Gastrointestinal Effects of Pneumoperitoneum

Halevy et al., in a series comparing open and laparoscopic cholecystectomy, have demonstrated that laparoscopic surgery results in significantly less disruption of normal gastrointestinal motility when compared to open surgery (18).

The mechanism(s) of decreased ileus with laparoscopic surgery remain(s) unclear. Another concern with abdominal laparoscopy has been gastroesophageal reflux. Despite the increased intra-abdominal pressures associated with insufflation, there has been no increased incidence of gastroesophageal reflux and regurgitation in patients undergoing laparoscopic procedures (19).

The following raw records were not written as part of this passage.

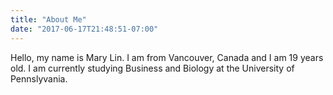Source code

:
 ```yaml
---
title: "About Me"
date: "2017-06-17T21:48:51-07:00"
---
```


Hello, my name is Mary Lin. I am from Vancouver, Canada and I am 19 years old. I am currently studying Business and Biology at the University of Pennslyvania.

However, the combination of elevated intra-abdominal pressures from the pneumoperitoneum, morbid obesity, and the application of the Trendelenburg position can increase the likelihood of regurgitation and aspiration of gastric contents. To avoid reflux, high-risk patients may be premedicated with 10 mg of intravenous metoclopramide. Also, administration of H2 blockers can reduce gastric acidity and the associated morbidity if aspiration of gastric contents should occur. Finally, a cuffed endotracheal tube should prevent aspiration of stomach contents.

The authors observed that the postoperative signs and symptoms of laparoscopic bowel perforation were different from the classic postoperative symptoms of bowel perforation that occur with open surgery.